More than 300 people were killed and hundreds injured tonight after a stampede broke out among crowds taking part in a festival in the Cambodian capital.

People panicked as they tried to make their way over a densely packed bridge and many were crushed underfoot or fell over the sides during the final day of the Water festival, one of the main events of the year in Cambodia. One witness who arrived shortly after the stampede said there were "bodies stacked on bodies".

Describing the chaos as the "biggest tragedy" to strike his country since the killings under the Khmer Rouge's reign of terror in the 1970s, the prime minister, Hun Sen, said that 339 people had been killed and 329 injured. State television said at least 240 of the dead were women, according to reports from two city hospitals.

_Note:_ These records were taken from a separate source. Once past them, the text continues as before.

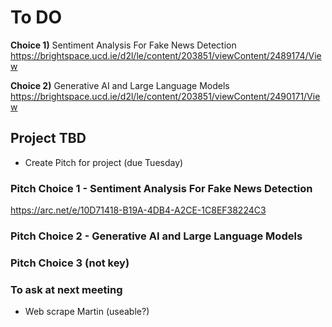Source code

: # To DO

**Choice 1)**
Sentiment Analysis For Fake News Detection https://brightspace.ucd.ie/d2l/le/content/203851/viewContent/2489174/View

**Choice 2)**
Generative AI and Large Language Models  https://brightspace.ucd.ie/d2l/le/content/203851/viewContent/2490171/View

## Project TBD
- Create Pitch for project (due Tuesday)


### Pitch Choice 1 - Sentiment Analysis For Fake News Detection
https://arc.net/e/10D71418-B19A-4DB4-A2CE-1C8EF38224C3
### Pitch Choice 2 - Generative AI and Large Language Models 

### Pitch Choice 3 (not key)




### To ask at next meeting
- Web scrape Martin (useable?)
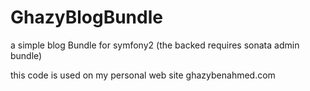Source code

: GhazyBlogBundle
===============

a simple blog Bundle for symfony2 (the backed requires sonata admin bundle)

this code is used on my personal web site ghazybenahmed.com
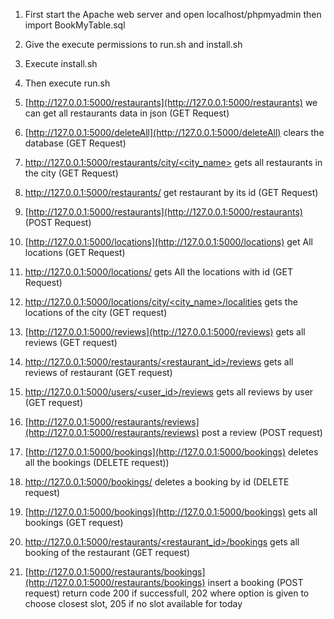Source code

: 1. First start the Apache web server and open localhost/phpmyadmin then import BookMyTable.sql
2. Give the execute permissions to run.sh and install.sh
3. Execute install.sh
4. Then execute run.sh
5. [http://127.0.0.1:5000/restaurants](http://127.0.0.1:5000/restaurants) we can get all restaurants data in json (GET Request)

6. [http://127.0.0.1:5000/deleteAll](http://127.0.0.1:5000/deleteAll) clears the database (GET Request)

7. [http://127.0.0.1:5000/restaurants/city/<city_name>](http://127.0.0.1:5000/restaurants/city/<city_name>) gets all restaurants in the city (GET Request)

8. [http://127.0.0.1:5000/restaurants/<id>](http://127.0.0.1:5000/restaurants/<id>) get restaurant by its id (GET Request)

9. [http://127.0.0.1:5000/restaurants](http://127.0.0.1:5000/restaurants) (POST Request)

10. [http://127.0.0.1:5000/locations](http://127.0.0.1:5000/locations) get All locations (GET Request)

11. [http://127.0.0.1:5000/locations/<id>](http://127.0.0.1:5000/locations/<id>) gets All the locations with id (GET Request)

12. [http://127.0.0.1:5000/locations/city/<city_name>/localities](http://127.0.0.1:5000/locations/city/<city_name>/localities) gets the locations of the city (GET request)

13. [http://127.0.0.1:5000/reviews](http://127.0.0.1:5000/reviews) gets all reviews (GET request)

14. [http://127.0.0.1:5000/restaurants/<restaurant_id>/reviews](http://127.0.0.1:5000/restaurants/<restaurant_id>/reviews) gets all reviews of restaurant (GET request)

15. [http://127.0.0.1:5000/users/<user_id>/reviews](http://127.0.0.1:5000/users/<user_id>/reviews)
    gets all reviews by user (GET request)

16. [http://127.0.0.1:5000/restaurants/reviews](http://127.0.0.1:5000/restaurants/reviews) post a review (POST request)

17. [http://127.0.0.1:5000/bookings](http://127.0.0.1:5000/bookings) deletes all the bookings (DELETE request))

18. [http://127.0.0.1:5000/bookings/<id>](http://127.0.0.1:5000/bookings/<id>) deletes a booking by id (DELETE request)

19. [http://127.0.0.1:5000/bookings](http://127.0.0.1:5000/bookings) gets all bookings (GET request)

20. [http://127.0.0.1:5000/restaurants/<restaurant_id>/bookings](http://127.0.0.1:5000/restaurants/<restaurant_id>/bookings) gets all booking of the restaurant
    (GET request)

21. [http://127.0.0.1:5000/restaurants/bookings](http://127.0.0.1:5000/restaurants/bookings) insert a booking (POST request)
    return code 200 if successfull, 202 where option is given to choose closest slot, 205 if no slot available for today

Ambulances raced back and forth between the river and the hospitals for several hours after the stampede, as the dead and injured were taken away from the scene, which was littered with hundreds of shoes left behind by the living and the dead. Rescuers also looked in the darkness for the bodies of the drowned.

Amid desperate scenes at Calmette hospital, Phnom Penh's main medical facility, wards were filled to capacity with bodies as well as patients, some of whom had to be treated in hallways. One doctor said the two major causes of death were suffocation and electrocution.

But despite suggestions that some of the dead had been electrocuted by the lights on the bridge, the Cambodian government insisted that no one was electrocuted. Many of the injured were badly hurt, raising the prospect that the death toll could rise as hospitals became overwhelmed.


In the third of three post-midnight live television broadcasts, the prime minister said that he had ordered an investigation and declared that Thursday would be a national day of mourning.

A Cambodian embassy official in Washington said that 4 million people had descended on Phnom Penh for the three-day water festival, which marks the end of the rainy season and whose main attraction is the traditional boat races.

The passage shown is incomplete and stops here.